**Exercise:**
Print, word for word, the opening line of the data below and every line after it through the line that contains "results significantly when", but not the pictures.

(Stored items)
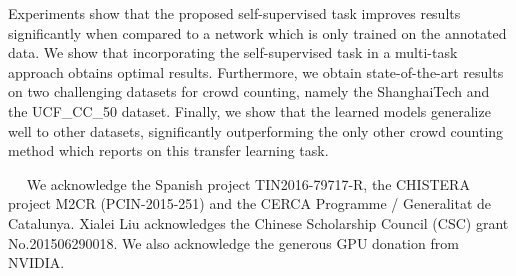 \documentclass[10pt,twocolumn,letterpaper]{article}
\newcommand{\minisection}[1]{\vspace{0.04in} \noindent {\bf #1}\ \ }
\begin{document}
Experiments show that the proposed self-supervised task improves
results significantly when compared to a network which is only trained
on the annotated data. We show that incorporating the self-supervised
task in a multi-task approach obtains optimal results. Furthermore, we
obtain state-of-the-art results on two challenging datasets for crowd
counting, namely the ShanghaiTech and the UCF\_CC\_50
dataset. Finally, we show that the learned models generalize well to
other datasets, significantly outperforming the only other crowd
counting method which reports on this transfer learning task.

\minisection{Acknowledgements}
We acknowledge  the  Spanish project TIN2016-79717-R, the CHISTERA project M2CR (PCIN-2015-251) and the CERCA Programme / Generalitat de Catalunya. Xialei Liu acknowledges the Chinese Scholarship Council (CSC) grant No.201506290018. We also acknowledge the generous GPU donation from NVIDIA.

\newpage
{\small


}
\end{document}
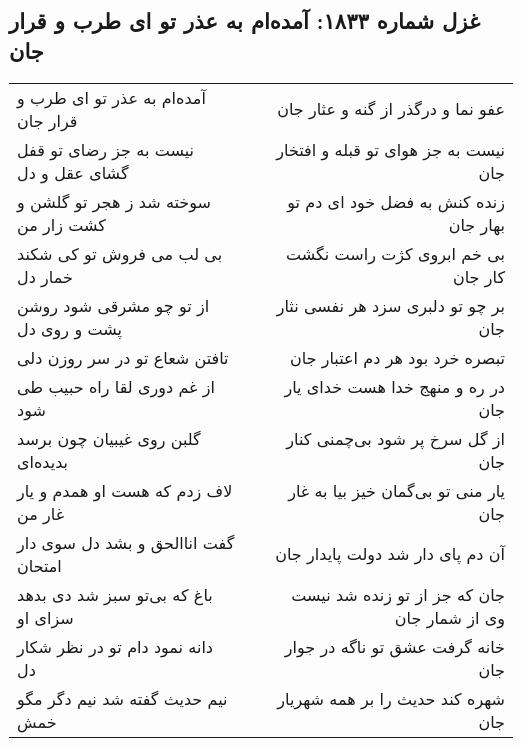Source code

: \begin{center}
\section*{غزل شماره ۱۸۳۳: آمده‌ام به عذر تو ای طرب و قرار جان}
\label{sec:1833}
\begin{longtable}{l p{0.5cm} r}
آمده‌ام به عذر تو ای طرب و قرار جان
&&
عفو نما و درگذر از گنه و عثار جان
\\
نیست به جز رضای تو قفل گشای عقل و دل
&&
نیست به جز هوای تو قبله و افتخار جان
\\
سوخته شد ز هجر تو گلشن و کشت زار من
&&
زنده کنش به فضل خود ای دم تو بهار جان
\\
بی لب می فروش تو کی شکند خمار دل
&&
بی خم ابروی کژت راست نگشت کار جان
\\
از تو چو مشرقی شود روشن پشت و روی دل
&&
بر چو تو دلبری سزد هر نفسی نثار جان
\\
تافتن شعاع تو در سر روزن دلی
&&
تبصره خرد بود هر دم اعتبار جان
\\
از غم دوری لقا راه حبیب طی شود
&&
در ره و منهج خدا هست خدای یار جان
\\
گلبن روی غیبیان چون برسد بدیده‌ای
&&
از گل سرخ پر شود بی‌چمنی کنار جان
\\
لاف زدم که هست او همدم و یار غار من
&&
یار منی تو بی‌گمان خیز بیا به غار جان
\\
گفت اناالحق و بشد دل سوی دار امتحان
&&
آن دم پای دار شد دولت پایدار جان
\\
باغ که بی‌تو سبز شد دی بدهد سزای او
&&
جان که جز از تو زنده شد نیست وی از شمار جان
\\
دانه نمود دام تو در نظر شکار دل
&&
خانه گرفت عشق تو ناگه در جوار جان
\\
نیم حدیث گفته شد نیم دگر مگو خمش
&&
شهره کند حدیث را بر همه شهریار جان
\\
\end{longtable}
\end{center}
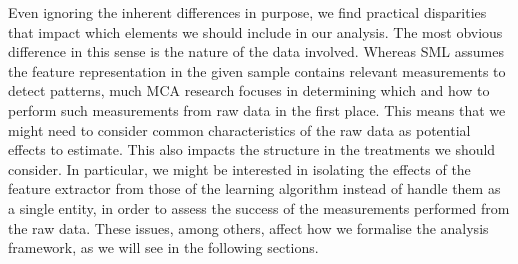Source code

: Even ignoring the inherent differences in purpose, 
we find practical disparities that impact which elements
we should include in our analysis.
%
The most obvious difference in this sense is the nature of the data
involved.
%
Whereas SML assumes the feature representation in the given sample
contains relevant measurements to detect patterns,
much MCA research focuses in determining which and how to perform such
measurements from raw data in the first place.
%
This means that we might need to consider common characteristics of the
raw data as potential effects to estimate.
%
This also impacts the structure in the treatments we should consider.
%
In particular, we might be interested in isolating the effects of the
feature extractor from those of the learning algorithm
instead of handle them as a single entity, in order to
assess the success of the measurements performed from the raw data.
%
These issues, among others, affect how we formalise the analysis
framework, as we will see in the following sections.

**Result for this task:**
 \documentclass[10pt,twocolumn,letterpaper]{article}
\newcommand{\minisection}[1]{\vspace{0.04in} \noindent {\bf #1}\ \ }
\begin{document}
Experiments show that the proposed self-supervised task improves
results significantly when compared to a network which is only trained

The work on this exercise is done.